Malam tadi seseorang meminta maaf kepadaku. Katanya, "maaf ya, kamu harus mendengar dan menyaksikan hal-hal menyakitkan tentang rumah tangga. Selalu. Maaf, alih-alih kamu belajar dari pengalaman orang lain, yang mendominasi lebih banyak malah rasa traumanya. Maaf udah buat kamu jadi takut dan skeptis. Tapi aku yakin, semua nggak akan sehorror yang kamu bayangkan, kok. Aku ikut doain yang terbaik buat kamu."
Aku tak menanggapi. Aku tahu, hidup seperti itu bukan hidup yang ia mau.

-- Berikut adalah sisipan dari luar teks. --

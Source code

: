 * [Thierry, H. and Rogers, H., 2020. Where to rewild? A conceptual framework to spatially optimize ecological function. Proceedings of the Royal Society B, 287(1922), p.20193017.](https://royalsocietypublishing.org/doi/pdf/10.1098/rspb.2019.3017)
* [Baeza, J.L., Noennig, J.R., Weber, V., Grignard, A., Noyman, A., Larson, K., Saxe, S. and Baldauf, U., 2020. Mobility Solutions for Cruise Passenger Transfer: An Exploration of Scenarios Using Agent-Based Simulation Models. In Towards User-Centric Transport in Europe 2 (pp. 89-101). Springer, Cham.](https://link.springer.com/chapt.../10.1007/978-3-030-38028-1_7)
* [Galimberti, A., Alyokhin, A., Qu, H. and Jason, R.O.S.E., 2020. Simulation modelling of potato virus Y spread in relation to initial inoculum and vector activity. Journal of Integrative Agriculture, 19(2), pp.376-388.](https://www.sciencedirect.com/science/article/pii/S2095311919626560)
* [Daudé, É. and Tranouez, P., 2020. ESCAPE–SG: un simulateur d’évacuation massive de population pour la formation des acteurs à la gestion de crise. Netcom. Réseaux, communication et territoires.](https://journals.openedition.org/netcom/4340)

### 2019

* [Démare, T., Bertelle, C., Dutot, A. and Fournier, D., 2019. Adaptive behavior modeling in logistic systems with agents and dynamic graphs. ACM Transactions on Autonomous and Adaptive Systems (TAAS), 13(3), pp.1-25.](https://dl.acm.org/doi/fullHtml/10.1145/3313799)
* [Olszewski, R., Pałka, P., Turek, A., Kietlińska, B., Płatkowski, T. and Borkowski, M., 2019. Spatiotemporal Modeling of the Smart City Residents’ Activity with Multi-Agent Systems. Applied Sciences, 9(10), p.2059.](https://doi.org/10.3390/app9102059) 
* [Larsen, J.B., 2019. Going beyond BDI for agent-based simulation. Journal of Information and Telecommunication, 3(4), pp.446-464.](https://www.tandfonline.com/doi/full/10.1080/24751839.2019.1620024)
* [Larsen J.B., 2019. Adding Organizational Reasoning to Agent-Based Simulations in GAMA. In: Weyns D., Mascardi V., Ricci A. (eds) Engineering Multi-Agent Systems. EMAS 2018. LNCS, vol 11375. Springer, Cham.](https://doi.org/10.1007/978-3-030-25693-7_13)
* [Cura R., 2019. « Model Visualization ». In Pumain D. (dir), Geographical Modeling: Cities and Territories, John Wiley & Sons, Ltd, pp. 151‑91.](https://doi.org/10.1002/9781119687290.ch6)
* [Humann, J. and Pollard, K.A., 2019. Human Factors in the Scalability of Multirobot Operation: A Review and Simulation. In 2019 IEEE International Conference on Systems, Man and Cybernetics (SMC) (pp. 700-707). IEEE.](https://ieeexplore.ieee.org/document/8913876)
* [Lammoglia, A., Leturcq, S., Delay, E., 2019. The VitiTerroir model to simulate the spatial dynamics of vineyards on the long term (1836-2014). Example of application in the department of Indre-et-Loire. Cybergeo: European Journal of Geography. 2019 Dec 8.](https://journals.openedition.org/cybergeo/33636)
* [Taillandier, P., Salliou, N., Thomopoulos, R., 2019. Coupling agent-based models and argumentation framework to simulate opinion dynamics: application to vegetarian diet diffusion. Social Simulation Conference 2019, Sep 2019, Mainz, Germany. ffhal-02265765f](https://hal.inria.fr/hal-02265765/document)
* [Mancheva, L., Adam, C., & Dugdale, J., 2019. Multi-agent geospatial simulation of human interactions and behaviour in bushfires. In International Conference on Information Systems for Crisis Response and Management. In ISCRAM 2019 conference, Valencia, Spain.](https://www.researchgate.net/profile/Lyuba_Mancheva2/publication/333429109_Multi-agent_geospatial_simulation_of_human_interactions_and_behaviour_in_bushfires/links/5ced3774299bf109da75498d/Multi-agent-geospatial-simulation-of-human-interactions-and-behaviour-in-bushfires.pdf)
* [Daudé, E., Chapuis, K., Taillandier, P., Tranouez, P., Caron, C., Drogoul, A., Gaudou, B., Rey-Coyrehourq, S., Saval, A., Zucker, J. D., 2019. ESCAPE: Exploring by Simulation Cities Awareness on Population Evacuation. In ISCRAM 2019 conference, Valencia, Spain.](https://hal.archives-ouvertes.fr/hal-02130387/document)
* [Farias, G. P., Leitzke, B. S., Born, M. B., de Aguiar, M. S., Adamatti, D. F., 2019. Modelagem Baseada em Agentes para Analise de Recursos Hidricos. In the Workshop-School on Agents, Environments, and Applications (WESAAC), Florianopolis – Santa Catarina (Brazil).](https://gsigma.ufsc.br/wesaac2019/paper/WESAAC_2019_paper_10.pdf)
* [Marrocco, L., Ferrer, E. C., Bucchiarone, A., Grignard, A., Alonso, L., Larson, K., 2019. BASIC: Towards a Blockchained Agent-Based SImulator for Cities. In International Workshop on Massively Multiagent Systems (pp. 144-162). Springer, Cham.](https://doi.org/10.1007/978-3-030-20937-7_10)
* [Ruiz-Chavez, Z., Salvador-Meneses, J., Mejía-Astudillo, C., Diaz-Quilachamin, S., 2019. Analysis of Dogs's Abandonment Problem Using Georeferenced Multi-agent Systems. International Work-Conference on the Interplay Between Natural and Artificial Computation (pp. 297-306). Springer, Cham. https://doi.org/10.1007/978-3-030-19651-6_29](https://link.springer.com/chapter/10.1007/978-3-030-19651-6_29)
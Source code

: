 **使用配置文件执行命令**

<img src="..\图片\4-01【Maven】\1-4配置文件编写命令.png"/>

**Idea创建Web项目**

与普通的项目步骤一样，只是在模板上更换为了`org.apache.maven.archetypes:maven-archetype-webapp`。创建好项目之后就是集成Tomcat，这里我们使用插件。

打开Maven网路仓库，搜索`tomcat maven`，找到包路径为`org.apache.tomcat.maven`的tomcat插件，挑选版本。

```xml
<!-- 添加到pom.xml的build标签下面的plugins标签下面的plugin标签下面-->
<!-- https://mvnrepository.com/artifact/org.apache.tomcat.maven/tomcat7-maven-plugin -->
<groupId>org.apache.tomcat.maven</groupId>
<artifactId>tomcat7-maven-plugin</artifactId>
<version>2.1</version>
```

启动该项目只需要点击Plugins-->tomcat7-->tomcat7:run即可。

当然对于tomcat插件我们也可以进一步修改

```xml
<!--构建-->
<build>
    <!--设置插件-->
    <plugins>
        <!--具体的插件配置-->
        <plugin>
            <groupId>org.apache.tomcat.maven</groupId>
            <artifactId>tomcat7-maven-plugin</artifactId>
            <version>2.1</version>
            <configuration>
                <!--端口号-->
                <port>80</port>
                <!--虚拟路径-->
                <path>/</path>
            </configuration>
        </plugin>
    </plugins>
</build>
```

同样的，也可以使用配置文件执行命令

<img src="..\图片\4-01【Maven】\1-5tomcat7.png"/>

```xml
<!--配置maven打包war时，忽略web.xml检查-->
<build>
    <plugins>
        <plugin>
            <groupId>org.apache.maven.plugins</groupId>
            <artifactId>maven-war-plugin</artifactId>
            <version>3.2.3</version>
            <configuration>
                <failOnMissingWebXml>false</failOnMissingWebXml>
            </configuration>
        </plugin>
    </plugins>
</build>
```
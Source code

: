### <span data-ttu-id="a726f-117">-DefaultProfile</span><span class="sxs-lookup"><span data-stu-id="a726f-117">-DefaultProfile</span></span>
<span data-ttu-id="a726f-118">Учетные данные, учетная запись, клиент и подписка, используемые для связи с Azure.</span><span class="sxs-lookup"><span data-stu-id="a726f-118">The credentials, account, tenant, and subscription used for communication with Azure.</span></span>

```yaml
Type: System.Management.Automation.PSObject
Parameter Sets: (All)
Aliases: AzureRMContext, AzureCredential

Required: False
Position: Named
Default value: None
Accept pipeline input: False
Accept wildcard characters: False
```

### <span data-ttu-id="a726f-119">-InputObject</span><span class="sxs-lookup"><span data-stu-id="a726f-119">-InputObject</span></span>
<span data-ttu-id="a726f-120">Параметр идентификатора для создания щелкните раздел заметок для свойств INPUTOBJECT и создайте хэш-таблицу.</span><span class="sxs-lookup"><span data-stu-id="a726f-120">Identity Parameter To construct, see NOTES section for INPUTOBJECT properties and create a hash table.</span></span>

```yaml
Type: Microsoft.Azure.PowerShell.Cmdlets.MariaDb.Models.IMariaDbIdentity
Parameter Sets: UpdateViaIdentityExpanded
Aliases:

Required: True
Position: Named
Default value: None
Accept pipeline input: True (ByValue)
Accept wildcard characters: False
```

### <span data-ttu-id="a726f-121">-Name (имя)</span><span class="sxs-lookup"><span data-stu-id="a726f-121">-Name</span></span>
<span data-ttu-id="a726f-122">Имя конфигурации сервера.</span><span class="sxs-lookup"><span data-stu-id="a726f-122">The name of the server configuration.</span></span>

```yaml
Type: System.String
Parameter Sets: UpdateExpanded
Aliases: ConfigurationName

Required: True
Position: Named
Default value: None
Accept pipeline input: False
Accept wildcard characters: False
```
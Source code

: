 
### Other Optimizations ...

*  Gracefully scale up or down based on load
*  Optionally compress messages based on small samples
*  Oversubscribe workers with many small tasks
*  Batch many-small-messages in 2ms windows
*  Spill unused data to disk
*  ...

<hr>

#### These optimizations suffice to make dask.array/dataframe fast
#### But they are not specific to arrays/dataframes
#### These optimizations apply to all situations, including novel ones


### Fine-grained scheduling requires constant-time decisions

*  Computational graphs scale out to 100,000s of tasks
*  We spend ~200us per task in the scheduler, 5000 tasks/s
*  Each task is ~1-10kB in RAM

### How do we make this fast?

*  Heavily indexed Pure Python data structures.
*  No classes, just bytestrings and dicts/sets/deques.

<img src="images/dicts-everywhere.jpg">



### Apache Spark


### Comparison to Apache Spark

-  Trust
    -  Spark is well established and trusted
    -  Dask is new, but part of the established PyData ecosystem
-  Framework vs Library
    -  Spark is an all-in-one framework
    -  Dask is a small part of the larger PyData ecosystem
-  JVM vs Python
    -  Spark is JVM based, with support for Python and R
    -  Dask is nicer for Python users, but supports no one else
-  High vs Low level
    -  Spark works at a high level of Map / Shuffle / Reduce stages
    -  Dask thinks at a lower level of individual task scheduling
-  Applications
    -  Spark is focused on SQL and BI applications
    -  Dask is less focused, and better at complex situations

Andai bisa 'request' langsung ke Tuhan, aku yakin dia juga akan minta kehidupan yang lebih baik, lebih harmonis dan lebih normal tanpa banyak drama seperti sekarang ini.
Aku tak bisa menuntut dan menyalahkan orang-orang sekitar jika pengalaman mereka justru membuatku trauma. Tidak. Pengalaman pahit itu adalah bagian mereka. Dan trauma adalah bagianku. Sudah Tuhan atur sedemikian rupa. Aku hanya perlu membuat mereka tidak terlalu khawatir dengan keadaanku, dan tidak menyalahkan hidup mereka.
Aku seharusnya juga meminta maaf jika akhirnya mereka harus tahu perihal trauma itu.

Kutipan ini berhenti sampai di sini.